### Assignment
Look through the material and copy each line holding "that".

Material for the task section start

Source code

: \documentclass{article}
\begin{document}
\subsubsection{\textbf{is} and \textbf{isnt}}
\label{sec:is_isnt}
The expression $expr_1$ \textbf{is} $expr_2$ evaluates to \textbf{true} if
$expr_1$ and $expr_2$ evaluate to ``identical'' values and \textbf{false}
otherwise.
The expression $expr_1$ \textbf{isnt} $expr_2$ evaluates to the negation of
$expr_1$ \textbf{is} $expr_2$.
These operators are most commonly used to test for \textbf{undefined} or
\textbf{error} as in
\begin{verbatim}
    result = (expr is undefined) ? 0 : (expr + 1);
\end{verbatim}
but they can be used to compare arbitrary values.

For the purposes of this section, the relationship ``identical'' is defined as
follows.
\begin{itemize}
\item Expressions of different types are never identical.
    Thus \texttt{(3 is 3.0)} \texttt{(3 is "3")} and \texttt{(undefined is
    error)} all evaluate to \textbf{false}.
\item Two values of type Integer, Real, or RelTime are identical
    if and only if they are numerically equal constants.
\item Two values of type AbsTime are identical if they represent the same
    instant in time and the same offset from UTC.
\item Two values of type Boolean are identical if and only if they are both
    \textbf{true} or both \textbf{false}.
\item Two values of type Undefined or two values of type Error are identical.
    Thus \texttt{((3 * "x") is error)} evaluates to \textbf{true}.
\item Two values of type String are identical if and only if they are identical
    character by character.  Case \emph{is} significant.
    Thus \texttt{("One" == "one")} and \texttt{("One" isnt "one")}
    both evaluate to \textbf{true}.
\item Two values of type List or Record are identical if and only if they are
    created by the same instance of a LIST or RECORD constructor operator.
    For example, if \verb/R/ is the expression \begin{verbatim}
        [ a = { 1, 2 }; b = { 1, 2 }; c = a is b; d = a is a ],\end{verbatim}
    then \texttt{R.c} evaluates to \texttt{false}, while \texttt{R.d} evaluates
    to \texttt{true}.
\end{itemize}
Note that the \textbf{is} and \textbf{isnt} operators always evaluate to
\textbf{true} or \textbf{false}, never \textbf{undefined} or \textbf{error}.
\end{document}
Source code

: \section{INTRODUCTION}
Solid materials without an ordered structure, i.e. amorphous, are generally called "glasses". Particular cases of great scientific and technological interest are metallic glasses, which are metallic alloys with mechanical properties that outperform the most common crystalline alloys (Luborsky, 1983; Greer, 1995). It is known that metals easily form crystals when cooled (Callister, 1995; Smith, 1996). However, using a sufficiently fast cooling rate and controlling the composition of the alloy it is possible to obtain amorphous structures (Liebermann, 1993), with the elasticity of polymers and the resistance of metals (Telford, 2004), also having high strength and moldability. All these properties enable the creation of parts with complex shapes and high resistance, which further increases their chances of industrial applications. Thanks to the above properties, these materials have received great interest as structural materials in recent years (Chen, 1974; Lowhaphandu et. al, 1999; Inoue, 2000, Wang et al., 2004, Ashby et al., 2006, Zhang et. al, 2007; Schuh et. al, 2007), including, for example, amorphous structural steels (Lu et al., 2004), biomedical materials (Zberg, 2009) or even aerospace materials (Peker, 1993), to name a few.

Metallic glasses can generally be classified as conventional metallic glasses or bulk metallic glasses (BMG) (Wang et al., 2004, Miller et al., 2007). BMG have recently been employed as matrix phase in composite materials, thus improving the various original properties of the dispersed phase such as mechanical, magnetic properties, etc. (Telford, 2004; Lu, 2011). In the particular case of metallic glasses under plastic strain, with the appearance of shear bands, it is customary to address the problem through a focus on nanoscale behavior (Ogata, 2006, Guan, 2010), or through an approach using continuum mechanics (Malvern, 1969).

Material for the task section end

### Response area
Note that the \textbf{is} and \textbf{isnt} operators always evaluate to
Solid materials without an ordered structure, i.e. amorphous, are generally called "glasses". Particular cases of great scientific and technological interest are metallic glasses, which are metallic alloys with mechanical properties that outperform the most common crystalline alloys (Luborsky, 1983; Greer, 1995). It is known that metals easily form crystals when cooled (Callister, 1995; Smith, 1996). However, using a sufficiently fast cooling rate and controlling the composition of the alloy it is possible to obtain amorphous structures (Liebermann, 1993), with the elasticity of polymers and the resistance of metals (Telford, 2004), also having high strength and moldability. All these properties enable the creation of parts with complex shapes and high resistance, which further increases their chances of industrial applications. Thanks to the above properties, these materials have received great interest as structural materials in recent years (Chen, 1974; Lowhaphandu et. al, 1999; Inoue, 2000, Wang et al., 2004, Ashby et al., 2006, Zhang et. al, 2007; Schuh et. al, 2007), including, for example, amorphous structural steels (Lu et al., 2004), biomedical materials (Zberg, 2009) or even aerospace materials (Peker, 1993), to name a few.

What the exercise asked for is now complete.